Everyone up Sunday and ready for church, and saw on the news that we were in for yet more rain. For the past two weeks, every time we’ve gone to church, it’s rained. Out the door, and managed to make it all the way there and inside before the rain started. Which it did, right as it was time to get out. The younger kids were having one of their “eat lunch and have a devotional” things afterwards, so I had to run go get something to drink and to dessert on.

They did that, then we finally got to go home, where I was able to read the paper in relative peace and quiet, then I drifted off into a odd stupor, and then we had to turn around and go right back for Oldest to do her songleading stuff. Evening worship was very nice--it was question and answer night, and I always enjoy that--and then it was time to head back again toward home. In the rain, of course.

Home, leftovers for supper, and then time to TYPE SOMEONE’S REPORT. Rebecca had a paper due today in which she described her idea of the perfect day at the beach. I never remember typing papers when I was in the sixth grade, but apparently it’s the thing to do now. So, I fixed her up with some superb word-processing, and watched the Oscars.

The Oscars.

Chris Rock. Eh. I saw one story that called him “edgy,” but only people who use the term “edgy” would ever have used it to describe his tepid performance.

“Needs A Double Cheeseburger, Fries, and a Chocolate Milkshake STAT!”--Natalie Portman, Hilary Swank, Emmy Rossum, Cate Blanchett, and Renee Zellweger, who also needs to do something so her face isn’t all squished up like she’s been sucking on persimmons, and who appeared to have a hitch in her getalong as she walked across the stage. Hilary is one of those odd girls who can look very nice or very unnice, depending on the lighting, but that bony back of hers needed less exposure.

“Rrowl!”--Halle Berry, Bouncy Knowles, Hayek ‘n’ Cruz, Charlize Theron (who actually could use a cheeseburger, but she's just so darned pretty in that girl sort of way), Kate Winslet, Julia Roberts, and a hearty Newcomer Rrowl for Catalina Sandino Moreno, who definitely does NOT have a bony back.

“Why?” Oprah Winfrey--why did they keep showing her? Barbra Streisand--ick on a stick.
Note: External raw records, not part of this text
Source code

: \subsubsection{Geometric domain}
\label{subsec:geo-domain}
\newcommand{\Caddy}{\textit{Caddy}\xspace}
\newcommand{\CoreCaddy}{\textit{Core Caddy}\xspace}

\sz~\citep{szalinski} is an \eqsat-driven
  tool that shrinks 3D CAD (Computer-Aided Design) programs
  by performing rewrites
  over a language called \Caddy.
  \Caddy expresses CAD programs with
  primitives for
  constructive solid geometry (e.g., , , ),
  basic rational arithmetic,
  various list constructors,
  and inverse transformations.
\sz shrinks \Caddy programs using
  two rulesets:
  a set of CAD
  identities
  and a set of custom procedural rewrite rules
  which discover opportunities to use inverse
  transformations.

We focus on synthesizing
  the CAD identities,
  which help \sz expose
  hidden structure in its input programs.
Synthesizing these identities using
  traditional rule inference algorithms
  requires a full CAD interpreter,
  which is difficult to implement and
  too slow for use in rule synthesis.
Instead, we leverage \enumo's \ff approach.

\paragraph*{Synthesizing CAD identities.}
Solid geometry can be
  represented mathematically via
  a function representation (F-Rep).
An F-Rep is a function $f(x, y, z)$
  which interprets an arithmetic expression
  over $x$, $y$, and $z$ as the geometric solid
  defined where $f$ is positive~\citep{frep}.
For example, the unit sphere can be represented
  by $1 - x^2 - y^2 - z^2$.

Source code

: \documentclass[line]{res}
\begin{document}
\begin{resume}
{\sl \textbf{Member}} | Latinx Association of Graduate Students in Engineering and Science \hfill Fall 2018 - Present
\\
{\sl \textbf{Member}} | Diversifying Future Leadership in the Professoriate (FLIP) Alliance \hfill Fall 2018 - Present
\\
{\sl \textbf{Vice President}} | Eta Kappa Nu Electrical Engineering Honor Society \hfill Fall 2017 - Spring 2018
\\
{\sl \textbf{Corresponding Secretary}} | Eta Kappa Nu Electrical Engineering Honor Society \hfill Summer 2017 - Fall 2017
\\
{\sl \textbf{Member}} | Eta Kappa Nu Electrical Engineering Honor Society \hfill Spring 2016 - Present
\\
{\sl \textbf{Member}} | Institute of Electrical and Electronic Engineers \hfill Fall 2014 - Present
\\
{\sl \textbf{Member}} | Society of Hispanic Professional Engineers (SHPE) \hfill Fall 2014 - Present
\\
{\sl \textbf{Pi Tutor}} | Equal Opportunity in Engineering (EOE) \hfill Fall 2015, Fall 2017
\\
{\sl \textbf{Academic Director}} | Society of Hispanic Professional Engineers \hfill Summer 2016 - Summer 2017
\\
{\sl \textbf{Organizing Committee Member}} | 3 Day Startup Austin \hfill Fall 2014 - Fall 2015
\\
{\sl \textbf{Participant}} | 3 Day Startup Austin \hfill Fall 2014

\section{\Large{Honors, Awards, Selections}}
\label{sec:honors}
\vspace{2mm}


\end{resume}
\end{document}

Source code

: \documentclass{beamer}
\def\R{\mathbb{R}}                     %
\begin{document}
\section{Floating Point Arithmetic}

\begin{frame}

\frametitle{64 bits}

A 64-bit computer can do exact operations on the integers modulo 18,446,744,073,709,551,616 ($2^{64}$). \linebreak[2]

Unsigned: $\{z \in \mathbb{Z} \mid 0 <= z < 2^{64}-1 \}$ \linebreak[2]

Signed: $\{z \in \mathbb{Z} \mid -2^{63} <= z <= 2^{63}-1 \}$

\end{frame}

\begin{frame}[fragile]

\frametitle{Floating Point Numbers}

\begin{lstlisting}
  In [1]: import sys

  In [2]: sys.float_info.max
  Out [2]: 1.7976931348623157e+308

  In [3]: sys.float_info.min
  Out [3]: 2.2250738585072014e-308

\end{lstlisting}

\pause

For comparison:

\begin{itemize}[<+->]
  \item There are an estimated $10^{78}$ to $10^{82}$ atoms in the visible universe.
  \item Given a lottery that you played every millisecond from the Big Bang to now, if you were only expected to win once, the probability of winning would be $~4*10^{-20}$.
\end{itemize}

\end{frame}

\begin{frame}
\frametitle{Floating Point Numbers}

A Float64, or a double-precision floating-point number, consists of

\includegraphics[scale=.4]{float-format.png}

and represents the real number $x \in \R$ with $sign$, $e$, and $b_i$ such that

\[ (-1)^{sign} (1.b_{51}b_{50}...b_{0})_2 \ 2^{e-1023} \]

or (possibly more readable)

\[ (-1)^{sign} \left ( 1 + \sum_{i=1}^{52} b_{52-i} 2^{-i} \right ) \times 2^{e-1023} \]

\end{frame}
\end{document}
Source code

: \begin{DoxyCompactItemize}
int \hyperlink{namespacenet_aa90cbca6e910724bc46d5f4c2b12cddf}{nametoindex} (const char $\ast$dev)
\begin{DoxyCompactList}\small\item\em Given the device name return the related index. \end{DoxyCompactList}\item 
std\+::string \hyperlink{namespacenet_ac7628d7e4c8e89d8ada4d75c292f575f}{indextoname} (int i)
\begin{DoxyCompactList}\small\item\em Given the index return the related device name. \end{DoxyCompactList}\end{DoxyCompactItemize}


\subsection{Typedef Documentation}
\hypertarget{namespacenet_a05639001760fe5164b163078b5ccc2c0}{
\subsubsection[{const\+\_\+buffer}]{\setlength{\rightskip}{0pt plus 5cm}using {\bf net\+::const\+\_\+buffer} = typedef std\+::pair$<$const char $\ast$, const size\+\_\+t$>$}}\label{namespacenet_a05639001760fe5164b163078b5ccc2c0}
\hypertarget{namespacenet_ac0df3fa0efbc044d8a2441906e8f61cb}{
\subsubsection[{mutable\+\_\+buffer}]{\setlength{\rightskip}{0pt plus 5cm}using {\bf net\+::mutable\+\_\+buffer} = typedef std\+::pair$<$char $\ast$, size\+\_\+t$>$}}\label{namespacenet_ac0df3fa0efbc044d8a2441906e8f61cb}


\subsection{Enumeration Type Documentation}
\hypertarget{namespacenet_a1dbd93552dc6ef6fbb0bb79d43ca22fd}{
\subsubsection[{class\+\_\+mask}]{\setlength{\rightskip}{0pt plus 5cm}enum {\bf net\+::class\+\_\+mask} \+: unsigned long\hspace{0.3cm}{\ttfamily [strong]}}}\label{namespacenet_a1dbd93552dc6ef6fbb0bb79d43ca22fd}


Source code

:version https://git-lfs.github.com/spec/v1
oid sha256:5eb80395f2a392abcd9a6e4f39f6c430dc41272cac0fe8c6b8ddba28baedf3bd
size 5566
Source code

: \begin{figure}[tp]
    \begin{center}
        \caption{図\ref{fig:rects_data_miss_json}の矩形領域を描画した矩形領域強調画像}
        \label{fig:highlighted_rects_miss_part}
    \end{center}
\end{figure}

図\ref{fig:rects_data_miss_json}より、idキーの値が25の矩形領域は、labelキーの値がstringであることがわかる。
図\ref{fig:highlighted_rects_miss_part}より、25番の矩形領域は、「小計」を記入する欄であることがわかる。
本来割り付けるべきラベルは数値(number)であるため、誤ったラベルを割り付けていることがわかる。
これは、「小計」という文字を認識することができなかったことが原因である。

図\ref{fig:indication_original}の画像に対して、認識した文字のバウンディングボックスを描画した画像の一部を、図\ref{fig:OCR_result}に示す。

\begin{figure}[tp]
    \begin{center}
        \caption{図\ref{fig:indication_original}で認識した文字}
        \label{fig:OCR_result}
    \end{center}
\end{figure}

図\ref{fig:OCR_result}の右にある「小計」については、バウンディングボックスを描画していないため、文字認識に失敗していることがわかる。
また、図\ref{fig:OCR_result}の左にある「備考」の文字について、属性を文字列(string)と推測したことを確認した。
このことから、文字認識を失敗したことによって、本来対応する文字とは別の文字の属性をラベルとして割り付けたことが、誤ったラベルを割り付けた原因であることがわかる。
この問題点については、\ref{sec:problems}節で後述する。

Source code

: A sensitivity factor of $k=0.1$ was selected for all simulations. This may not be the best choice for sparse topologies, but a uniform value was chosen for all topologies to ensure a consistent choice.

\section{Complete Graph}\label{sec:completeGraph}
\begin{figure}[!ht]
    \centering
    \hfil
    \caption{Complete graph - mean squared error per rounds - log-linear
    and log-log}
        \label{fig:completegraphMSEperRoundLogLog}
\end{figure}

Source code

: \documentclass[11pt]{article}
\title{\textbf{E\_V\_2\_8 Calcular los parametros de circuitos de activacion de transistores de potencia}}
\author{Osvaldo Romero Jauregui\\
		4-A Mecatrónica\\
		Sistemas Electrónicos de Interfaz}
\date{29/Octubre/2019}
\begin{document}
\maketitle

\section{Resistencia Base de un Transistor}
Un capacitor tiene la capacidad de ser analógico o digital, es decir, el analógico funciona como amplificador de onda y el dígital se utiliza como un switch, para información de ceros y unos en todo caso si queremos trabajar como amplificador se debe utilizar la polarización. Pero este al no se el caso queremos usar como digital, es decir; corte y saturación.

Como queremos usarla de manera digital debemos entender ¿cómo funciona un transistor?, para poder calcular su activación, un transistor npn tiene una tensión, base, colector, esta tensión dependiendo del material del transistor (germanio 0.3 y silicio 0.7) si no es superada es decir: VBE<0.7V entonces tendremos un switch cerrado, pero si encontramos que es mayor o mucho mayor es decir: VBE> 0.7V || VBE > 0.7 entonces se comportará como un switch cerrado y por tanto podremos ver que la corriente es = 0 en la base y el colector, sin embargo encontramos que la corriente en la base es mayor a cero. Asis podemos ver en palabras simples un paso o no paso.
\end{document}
“Sit Down and Shut Up”--Robin Williams. Seen it a billion times, and it’s getting old. Sean “I have no sense of humor about the fine actor Jude Law, and by the way, I played Jeff Spicoli in Fast Times at Ridgemont High” Penn. What a schmoo.

“Best Moment”--Well, Jamie Foxx talking about his grandmother wanting him to grow up and act like somebody, and to be a Southern gentleman. Those of us down here know exactly what he’s talking about, and appreciate the effect grandmamas can have on impressionable youngsters.

Overall, it was okay. But if they never had another one, I wouldn’t be too disappointed.

On then to Sleepyland, and now, here we are again, ready for a new week.